● WHAT YOU NEED TO DO:
Please return all of the records verbatim, with the pictures omitted.

★ ★ ★ ★ ★

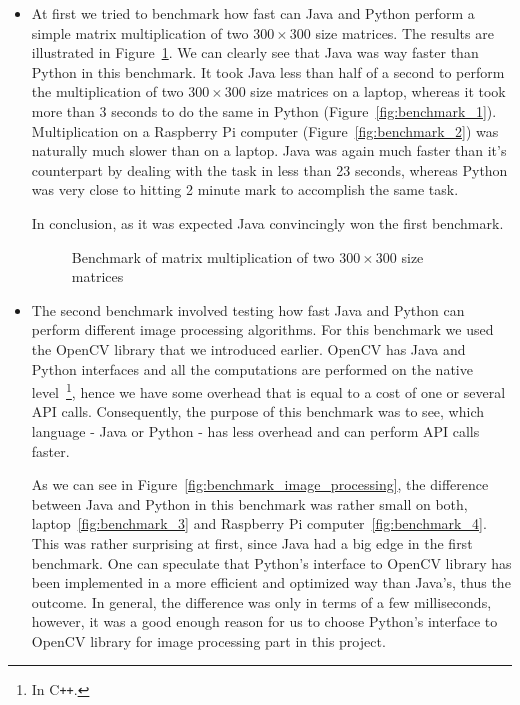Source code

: \begin{itemize}
\item At first we tried to benchmark how fast can Java and Python perform a simple matrix multiplication of two $300 \times 300$ size matrices. The results are illustrated in Figure~\ref{fig:benchmark_multiplication}. We can clearly see that Java was way faster than Python in this benchmark. It took Java less than half of a second to perform the multiplication of two $300 \times 300$ size matrices on a laptop, whereas it took more than 3 seconds to do the same in Python (Figure~\ref{fig:benchmark_1}). Multiplication on a Raspberry Pi computer (Figure~\ref{fig:benchmark_2}) was naturally much slower than on a laptop. Java was again much faster than it's counterpart by dealing with the task in less than 23 seconds, whereas Python was very close to hitting 2 minute mark to accomplish the same task.

In conclusion, as it was expected Java convincingly won the first benchmark.

\begin{figure}[htb]
		\centering
		\quad
		\caption{Benchmark of matrix multiplication of two $300 \times 300$ size matrices}
		\label{fig:benchmark_multiplication}
\end{figure}

\item The second benchmark involved testing how fast Java and Python can perform different image processing algorithms. For this benchmark we used the OpenCV library that we introduced earlier. OpenCV has Java and Python interfaces and all the computations are performed on the native level~\footnote{In C\texttt{++}.}, hence we have some overhead that is equal to a cost of one or several API calls. Consequently, the purpose of this benchmark was to see, which language - Java or Python - has less overhead and can perform API calls faster. 

As we can see in Figure~\ref{fig:benchmark_image_processing}, the difference between Java and Python in this benchmark was rather small on both, laptop~\ref{fig:benchmark_3} and Raspberry Pi computer~\ref{fig:benchmark_4}. This was rather surprising at first, since Java had a big edge in the first benchmark. One can speculate that Python's interface to OpenCV library has been implemented in a more efficient and optimized way than Java's, thus the outcome. In general, the difference was only in terms of a few milliseconds, however, it was a good enough reason for us to choose Python's interface to OpenCV library for image processing part in this project.


\end{itemize}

★ ★ ★ ★ ★

● WRITTEN ANSWER:
Source code

: \begin{itemize}
\item At first we tried to benchmark how fast can Java and Python perform a simple matrix multiplication of two $300 \times 300$ size matrices. The results are illustrated in Figure~\ref{fig:benchmark_multiplication}. We can clearly see that Java was way faster than Python in this benchmark. It took Java less than half of a second to perform the multiplication of two $300 \times 300$ size matrices on a laptop, whereas it took more than 3 seconds to do the same in Python (Figure~\ref{fig:benchmark_1}). Multiplication on a Raspberry Pi computer (Figure~\ref{fig:benchmark_2}) was naturally much slower than on a laptop. Java was again much faster than it's counterpart by dealing with the task in less than 23 seconds, whereas Python was very close to hitting 2 minute mark to accomplish the same task.

In conclusion, as it was expected Java convincingly won the first benchmark.

\begin{figure}[htb]
		\centering
		\quad
		\caption{Benchmark of matrix multiplication of two $300 \times 300$ size matrices}
		\label{fig:benchmark_multiplication}
\end{figure}

\item The second benchmark involved testing how fast Java and Python can perform different image processing algorithms. For this benchmark we used the OpenCV library that we introduced earlier. OpenCV has Java and Python interfaces and all the computations are performed on the native level~\footnote{In C\texttt{++}.}, hence we have some overhead that is equal to a cost of one or several API calls. Consequently, the purpose of this benchmark was to see, which language - Java or Python - has less overhead and can perform API calls faster. 

As we can see in Figure~\ref{fig:benchmark_image_processing}, the difference between Java and Python in this benchmark was rather small on both, laptop~\ref{fig:benchmark_3} and Raspberry Pi computer~\ref{fig:benchmark_4}. This was rather surprising at first, since Java had a big edge in the first benchmark. One can speculate that Python's interface to OpenCV library has been implemented in a more efficient and optimized way than Java's, thus the outcome. In general, the difference was only in terms of a few milliseconds, however, it was a good enough reason for us to choose Python's interface to OpenCV library for image processing part in this project.


\end{itemize}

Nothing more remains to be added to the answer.